* _What to do_
Give back each line of the data exactly.

*** Opening of Supplied information ***

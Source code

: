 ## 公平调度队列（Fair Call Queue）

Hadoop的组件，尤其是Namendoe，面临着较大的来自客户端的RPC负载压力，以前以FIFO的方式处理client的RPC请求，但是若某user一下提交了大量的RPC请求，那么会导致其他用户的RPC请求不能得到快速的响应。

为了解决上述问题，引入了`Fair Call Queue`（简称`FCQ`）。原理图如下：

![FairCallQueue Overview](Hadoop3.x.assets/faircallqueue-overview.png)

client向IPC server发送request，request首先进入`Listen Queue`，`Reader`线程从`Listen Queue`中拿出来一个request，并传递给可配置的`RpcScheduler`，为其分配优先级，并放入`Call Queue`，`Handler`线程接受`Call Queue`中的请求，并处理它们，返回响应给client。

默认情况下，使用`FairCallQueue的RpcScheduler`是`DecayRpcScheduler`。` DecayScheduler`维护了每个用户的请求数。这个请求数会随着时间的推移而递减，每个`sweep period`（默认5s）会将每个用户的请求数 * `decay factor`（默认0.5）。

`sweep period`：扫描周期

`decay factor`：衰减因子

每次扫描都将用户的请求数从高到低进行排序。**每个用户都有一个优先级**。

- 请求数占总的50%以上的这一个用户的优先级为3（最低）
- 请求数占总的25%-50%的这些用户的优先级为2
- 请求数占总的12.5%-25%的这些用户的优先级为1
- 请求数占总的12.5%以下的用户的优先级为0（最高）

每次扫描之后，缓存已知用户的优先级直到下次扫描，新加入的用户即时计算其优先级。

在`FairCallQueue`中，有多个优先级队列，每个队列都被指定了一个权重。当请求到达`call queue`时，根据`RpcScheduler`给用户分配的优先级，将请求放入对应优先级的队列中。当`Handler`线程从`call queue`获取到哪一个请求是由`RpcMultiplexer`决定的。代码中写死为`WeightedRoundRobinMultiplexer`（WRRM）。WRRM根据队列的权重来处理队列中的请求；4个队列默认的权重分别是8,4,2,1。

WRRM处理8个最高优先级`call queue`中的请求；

*** Close of Supplied information ***

* _Result_
Source code

: ## 公平调度队列（Fair Call Queue）

Hadoop的组件，尤其是Namendoe，面临着较大的来自客户端的RPC负载压力，以前以FIFO的方式处理client的RPC请求，但是若某user一下提交了大量的RPC请求，那么会导致其他用户的RPC请求不能得到快速的响应。

为了解决上述问题，引入了`Fair Call Queue`（简称`FCQ`）。原理图如下：

![FairCallQueue Overview](Hadoop3.x.assets/faircallqueue-overview.png)

client向IPC server发送request，request首先进入`Listen Queue`，`Reader`线程从`Listen Queue`中拿出来一个request，并传递给可配置的`RpcScheduler`，为其分配优先级，并放入`Call Queue`，`Handler`线程接受`Call Queue`中的请求，并处理它们，返回响应给client。

默认情况下，使用`FairCallQueue的RpcScheduler`是`DecayRpcScheduler`。` DecayScheduler`维护了每个用户的请求数。这个请求数会随着时间的推移而递减，每个`sweep period`（默认5s）会将每个用户的请求数 * `decay factor`（默认0.5）。

`sweep period`：扫描周期

`decay factor`：衰减因子

每次扫描都将用户的请求数从高到低进行排序。**每个用户都有一个优先级**。

- 请求数占总的50%以上的这一个用户的优先级为3（最低）
- 请求数占总的25%-50%的这些用户的优先级为2
- 请求数占总的12.5%-25%的这些用户的优先级为1
- 请求数占总的12.5%以下的用户的优先级为0（最高）

每次扫描之后，缓存已知用户的优先级直到下次扫描，新加入的用户即时计算其优先级。

在`FairCallQueue`中，有多个优先级队列，每个队列都被指定了一个权重。当请求到达`call queue`时，根据`RpcScheduler`给用户分配的优先级，将请求放入对应优先级的队列中。当`Handler`线程从`call queue`获取到哪一个请求是由`RpcMultiplexer`决定的。代码中写死为`WeightedRoundRobinMultiplexer`（WRRM）。WRRM根据队列的权重来处理队列中的请求；4个队列默认的权重分别是8,4,2,1。

WRRM处理8个最高优先级`call queue`中的请求；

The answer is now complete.